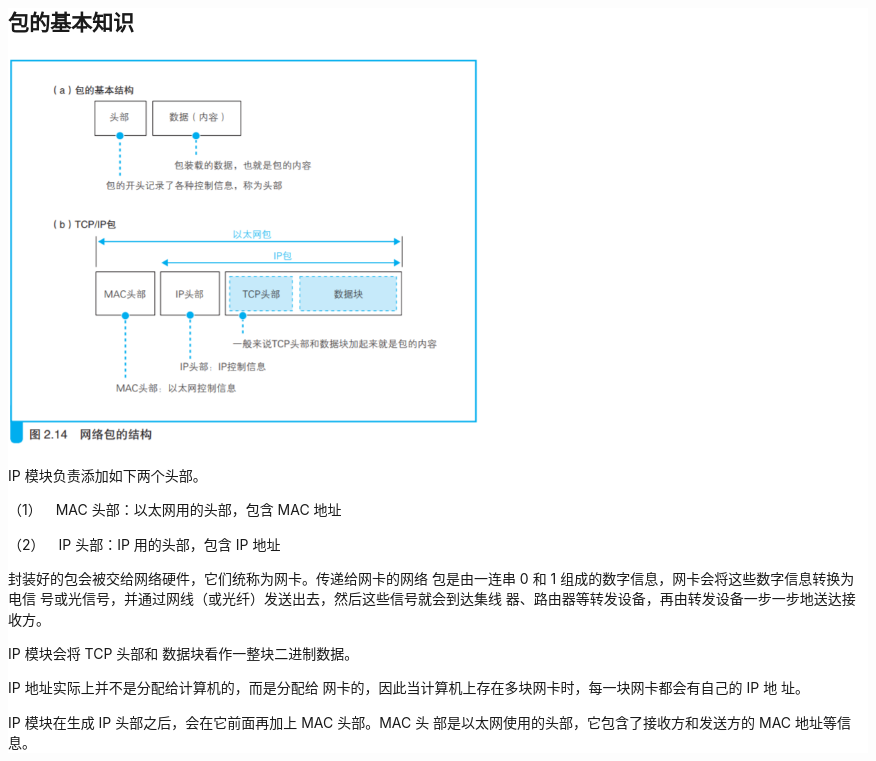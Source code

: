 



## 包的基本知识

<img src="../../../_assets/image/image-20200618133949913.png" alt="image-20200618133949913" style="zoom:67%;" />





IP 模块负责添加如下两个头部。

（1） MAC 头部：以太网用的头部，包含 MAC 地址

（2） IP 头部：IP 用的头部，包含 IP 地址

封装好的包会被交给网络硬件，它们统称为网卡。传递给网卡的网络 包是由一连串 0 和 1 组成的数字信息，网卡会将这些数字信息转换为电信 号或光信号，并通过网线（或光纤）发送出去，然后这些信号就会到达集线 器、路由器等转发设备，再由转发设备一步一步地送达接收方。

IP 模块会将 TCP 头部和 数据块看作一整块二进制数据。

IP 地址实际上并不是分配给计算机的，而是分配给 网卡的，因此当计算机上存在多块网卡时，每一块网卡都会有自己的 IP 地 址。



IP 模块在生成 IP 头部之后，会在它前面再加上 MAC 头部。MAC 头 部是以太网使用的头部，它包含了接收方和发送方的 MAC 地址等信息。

= = = = = = =

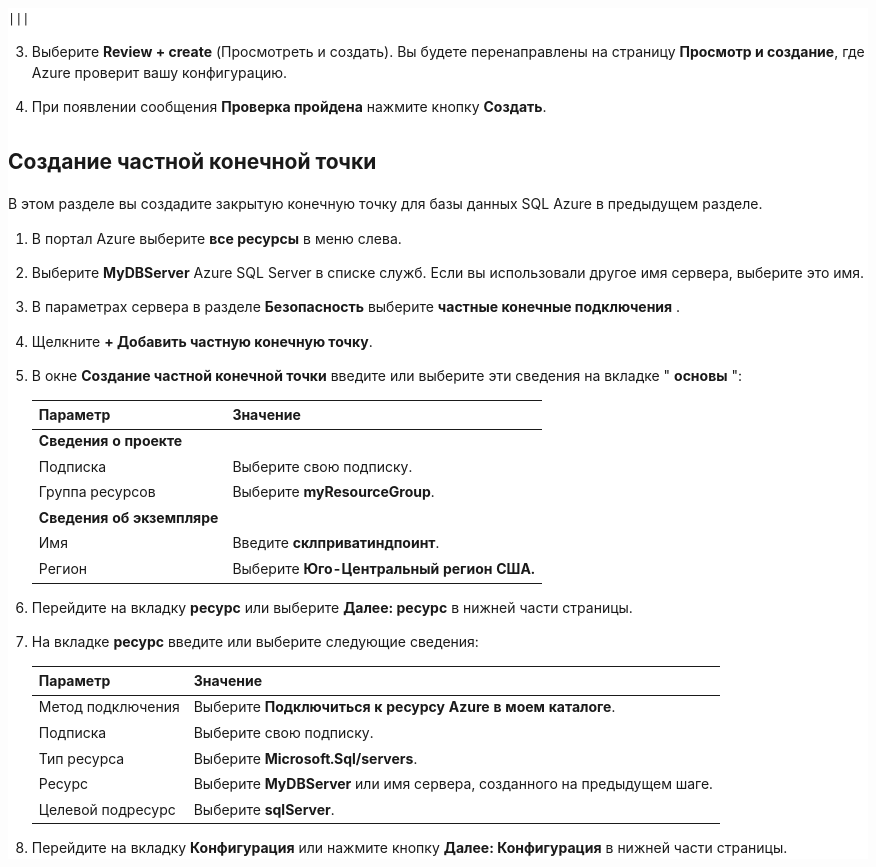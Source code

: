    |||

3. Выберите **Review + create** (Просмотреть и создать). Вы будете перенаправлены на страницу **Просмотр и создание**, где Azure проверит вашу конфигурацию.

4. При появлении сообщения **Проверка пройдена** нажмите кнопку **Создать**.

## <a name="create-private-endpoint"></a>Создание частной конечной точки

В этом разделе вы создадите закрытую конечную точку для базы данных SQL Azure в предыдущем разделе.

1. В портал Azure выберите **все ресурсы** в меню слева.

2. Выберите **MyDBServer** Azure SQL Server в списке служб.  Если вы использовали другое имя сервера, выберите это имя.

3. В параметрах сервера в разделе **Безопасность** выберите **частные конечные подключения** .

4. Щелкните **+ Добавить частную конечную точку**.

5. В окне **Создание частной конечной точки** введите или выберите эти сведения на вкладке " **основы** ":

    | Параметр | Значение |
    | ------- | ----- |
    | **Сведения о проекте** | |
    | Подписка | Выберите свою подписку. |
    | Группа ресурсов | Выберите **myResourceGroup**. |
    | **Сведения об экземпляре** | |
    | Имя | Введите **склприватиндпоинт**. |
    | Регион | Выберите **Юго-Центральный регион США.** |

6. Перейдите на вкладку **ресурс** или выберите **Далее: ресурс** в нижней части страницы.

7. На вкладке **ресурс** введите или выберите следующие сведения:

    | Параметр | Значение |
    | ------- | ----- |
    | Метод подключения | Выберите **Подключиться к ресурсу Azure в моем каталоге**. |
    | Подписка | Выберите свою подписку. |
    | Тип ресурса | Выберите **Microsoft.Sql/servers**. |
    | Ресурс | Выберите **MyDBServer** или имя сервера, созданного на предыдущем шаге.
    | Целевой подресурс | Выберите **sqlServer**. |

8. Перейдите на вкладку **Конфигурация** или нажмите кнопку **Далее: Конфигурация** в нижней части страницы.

= = = = = = =

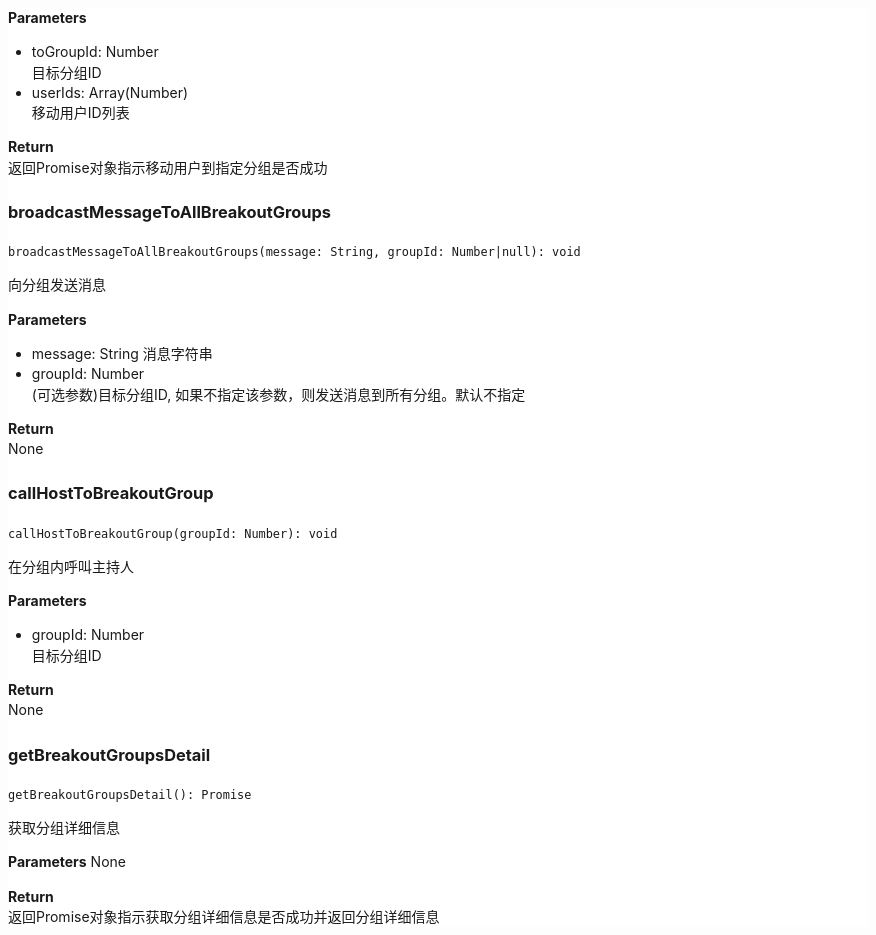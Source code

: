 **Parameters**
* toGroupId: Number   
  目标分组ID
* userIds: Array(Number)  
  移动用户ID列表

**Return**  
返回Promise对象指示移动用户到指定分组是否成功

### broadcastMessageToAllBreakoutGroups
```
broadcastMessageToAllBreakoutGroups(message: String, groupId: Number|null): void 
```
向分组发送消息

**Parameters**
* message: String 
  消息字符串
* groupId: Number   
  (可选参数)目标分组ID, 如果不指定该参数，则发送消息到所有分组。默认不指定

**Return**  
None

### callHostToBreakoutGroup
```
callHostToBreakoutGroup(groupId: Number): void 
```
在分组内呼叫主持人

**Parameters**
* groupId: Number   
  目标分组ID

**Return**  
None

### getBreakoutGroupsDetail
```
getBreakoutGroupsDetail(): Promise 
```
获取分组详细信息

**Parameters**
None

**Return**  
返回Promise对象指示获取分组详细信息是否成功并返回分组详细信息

= = = = = = =

# Work task:
Retype the entries above exactly, but only from the line containing "IP 模块会将 TCP 头部和 数据块看作一整块二进制数据。" through the line containing "IP 模块在生成 IP", both included.

# Answer:
IP 模块会将 TCP 头部和 数据块看作一整块二进制数据。

IP 地址实际上并不是分配给计算机的，而是分配给 网卡的，因此当计算机上存在多块网卡时，每一块网卡都会有自己的 IP 地 址。



IP 模块在生成 IP 头部之后，会在它前面再加上 MAC 头部。MAC 头 部是以太网使用的头部，它包含了接收方和发送方的 MAC 地址等信息。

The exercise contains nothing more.